-------- TASK INPUT --------

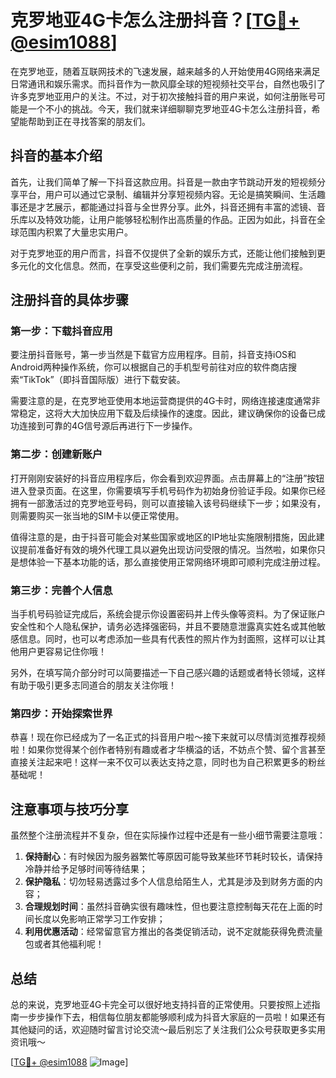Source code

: # 克罗地亚4G卡怎么注册抖音？[[TG💪+ @esim1088](https://t.me/s/esim1088)]

在克罗地亚，随着互联网技术的飞速发展，越来越多的人开始使用4G网络来满足日常通讯和娱乐需求。而抖音作为一款风靡全球的短视频社交平台，自然也吸引了许多克罗地亚用户的关注。不过，对于初次接触抖音的用户来说，如何注册账号可能是一个不小的挑战。今天，我们就来详细聊聊克罗地亚4G卡怎么注册抖音，希望能帮助到正在寻找答案的朋友们。

## 抖音的基本介绍

首先，让我们简单了解一下抖音这款应用。抖音是一款由字节跳动开发的短视频分享平台，用户可以通过它录制、编辑并分享短视频内容。无论是搞笑瞬间、生活趣事还是才艺展示，都能通过抖音与全世界分享。此外，抖音还拥有丰富的滤镜、音乐库以及特效功能，让用户能够轻松制作出高质量的作品。正因为如此，抖音在全球范围内积累了大量忠实用户。

对于克罗地亚的用户而言，抖音不仅提供了全新的娱乐方式，还能让他们接触到更多元化的文化信息。然而，在享受这些便利之前，我们需要先完成注册流程。

## 注册抖音的具体步骤

### 第一步：下载抖音应用

要注册抖音账号，第一步当然是下载官方应用程序。目前，抖音支持iOS和Android两种操作系统，你可以根据自己的手机型号前往对应的软件商店搜索“TikTok”（即抖音国际版）进行下载安装。

需要注意的是，在克罗地亚使用本地运营商提供的4G卡时，网络连接速度通常非常稳定，这将大大加快应用下载及后续操作的速度。因此，建议确保你的设备已成功连接到可靠的4G信号源后再进行下一步操作。

### 第二步：创建新账户

打开刚刚安装好的抖音应用程序后，你会看到欢迎界面。点击屏幕上的“注册”按钮进入登录页面。在这里，你需要填写手机号码作为初始身份验证手段。如果你已经拥有一部激活过的克罗地亚号码，则可以直接输入该号码继续下一步；如果没有，则需要购买一张当地的SIM卡以便正常使用。

值得注意的是，由于抖音可能会对某些国家或地区的IP地址实施限制措施，因此建议提前准备好有效的境外代理工具以避免出现访问受限的情况。当然啦，如果你只是想体验一下基本功能的话，那么直接使用正常网络环境即可顺利完成注册过程。

### 第三步：完善个人信息

当手机号码验证完成后，系统会提示你设置密码并上传头像等资料。为了保证账户安全性和个人隐私保护，请务必选择强密码，并且不要随意泄露真实姓名或其他敏感信息。同时，也可以考虑添加一些具有代表性的照片作为封面照，这样可以让其他用户更容易记住你哦！

另外，在填写简介部分时可以简要描述一下自己感兴趣的话题或者特长领域，这样有助于吸引更多志同道合的朋友关注你哦！

### 第四步：开始探索世界

恭喜！现在你已经成为了一名正式的抖音用户啦～接下来就可以尽情浏览推荐视频啦！如果你觉得某个创作者特别有趣或者才华横溢的话，不妨点个赞、留个言甚至直接关注起来吧！这样一来不仅可以表达支持之意，同时也为自己积累更多的粉丝基础呢！

## 注意事项与技巧分享

虽然整个注册流程并不复杂，但在实际操作过程中还是有一些小细节需要注意哦：

1. **保持耐心**：有时候因为服务器繁忙等原因可能导致某些环节耗时较长，请保持冷静并给予足够时间等待结果；
2. **保护隐私**：切勿轻易透露过多个人信息给陌生人，尤其是涉及到财务方面的内容；
3. **合理规划时间**：虽然抖音确实很有趣味性，但也要注意控制每天花在上面的时间长度以免影响正常学习工作安排；
4. **利用优惠活动**：经常留意官方推出的各类促销活动，说不定就能获得免费流量包或者其他福利呢！

## 总结

总的来说，克罗地亚4G卡完全可以很好地支持抖音的正常使用。只要按照上述指南一步步操作下去，相信每位朋友都能够顺利成为抖音大家庭的一员啦！如果还有其他疑问的话，欢迎随时留言讨论交流～最后别忘了关注我们公众号获取更多实用资讯哦～

[[TG💪+ @esim1088](https://t.me/s/esim1088) ![Image](https://i.postimg.cc/4NQfJmqS/Snipaste-2025-05-13-00-14-12.png)]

--------

Within the entries above, how many lines include the word "https"? Respond with the number only.

2